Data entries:
BEGIN
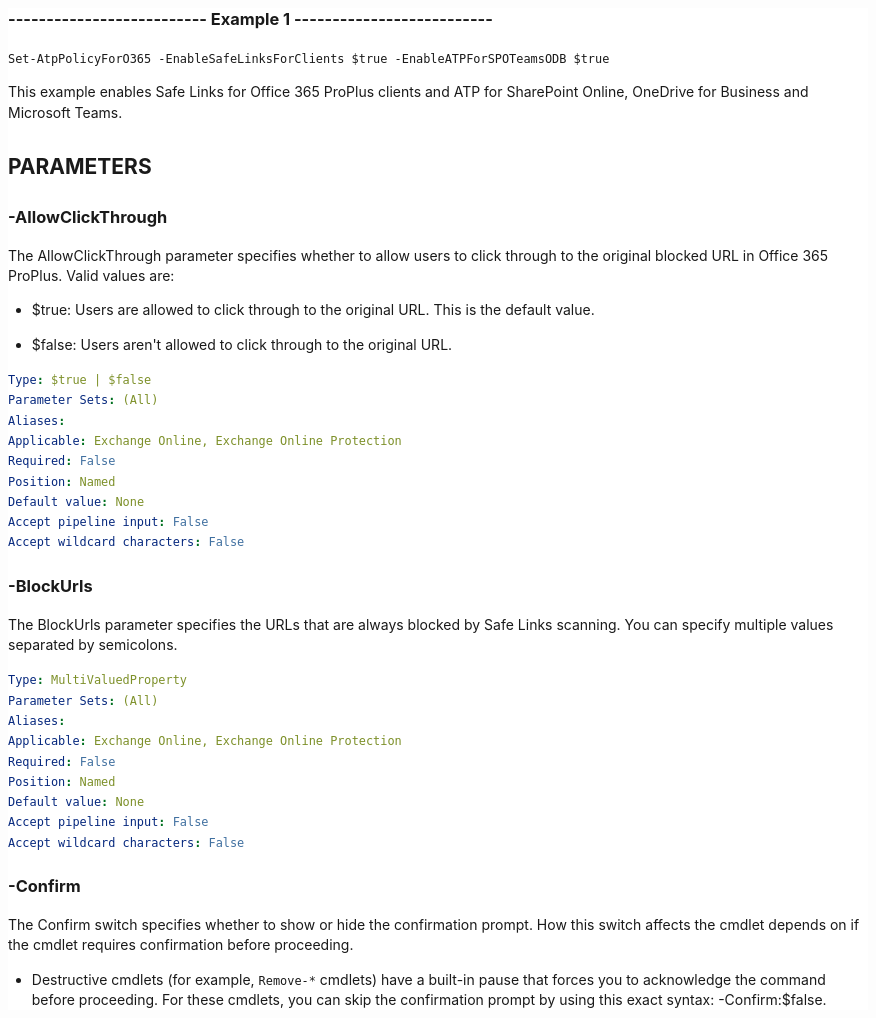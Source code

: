 ### -------------------------- Example 1 --------------------------
```
Set-AtpPolicyForO365 -EnableSafeLinksForClients $true -EnableATPForSPOTeamsODB $true
```

This example enables Safe Links for Office 365 ProPlus clients and ATP for SharePoint Online, OneDrive for Business and Microsoft Teams.

## PARAMETERS

### -AllowClickThrough
The AllowClickThrough parameter specifies whether to allow users to click through to the original blocked URL in Office 365 ProPlus. Valid values are:

- $true: Users are allowed to click through to the original URL. This is the default value.

- $false: Users aren't allowed to click through to the original URL.

```yaml
Type: $true | $false
Parameter Sets: (All)
Aliases:
Applicable: Exchange Online, Exchange Online Protection
Required: False
Position: Named
Default value: None
Accept pipeline input: False
Accept wildcard characters: False
```

### -BlockUrls
The BlockUrls parameter specifies the URLs that are always blocked by Safe Links scanning. You can specify multiple values separated by semicolons.

```yaml
Type: MultiValuedProperty
Parameter Sets: (All)
Aliases:
Applicable: Exchange Online, Exchange Online Protection
Required: False
Position: Named
Default value: None
Accept pipeline input: False
Accept wildcard characters: False
```

### -Confirm
The Confirm switch specifies whether to show or hide the confirmation prompt. How this switch affects the cmdlet depends on if the cmdlet requires confirmation before proceeding.

- Destructive cmdlets (for example, `Remove-*` cmdlets) have a built-in pause that forces you to acknowledge the command before proceeding. For these cmdlets, you can skip the confirmation prompt by using this exact syntax: -Confirm:$false.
END
Exercise requirements:
Both the first line of the records above and the line containing "### -Confirm" belong in the copy; please return them and every line between, exactly, minus the pictures.

Task result:
Source code

: ### -------------------------- Example 1 --------------------------
```
Set-AtpPolicyForO365 -EnableSafeLinksForClients $true -EnableATPForSPOTeamsODB $true
```

This example enables Safe Links for Office 365 ProPlus clients and ATP for SharePoint Online, OneDrive for Business and Microsoft Teams.

## PARAMETERS

### -AllowClickThrough
The AllowClickThrough parameter specifies whether to allow users to click through to the original blocked URL in Office 365 ProPlus. Valid values are:

- $true: Users are allowed to click through to the original URL. This is the default value.

- $false: Users aren't allowed to click through to the original URL.

```yaml
Type: $true | $false
Parameter Sets: (All)
Aliases:
Applicable: Exchange Online, Exchange Online Protection
Required: False
Position: Named
Default value: None
Accept pipeline input: False
Accept wildcard characters: False
```

### -BlockUrls
The BlockUrls parameter specifies the URLs that are always blocked by Safe Links scanning. You can specify multiple values separated by semicolons.

```yaml
Type: MultiValuedProperty
Parameter Sets: (All)
Aliases:
Applicable: Exchange Online, Exchange Online Protection
Required: False
Position: Named
Default value: None
Accept pipeline input: False
Accept wildcard characters: False
```

### -Confirm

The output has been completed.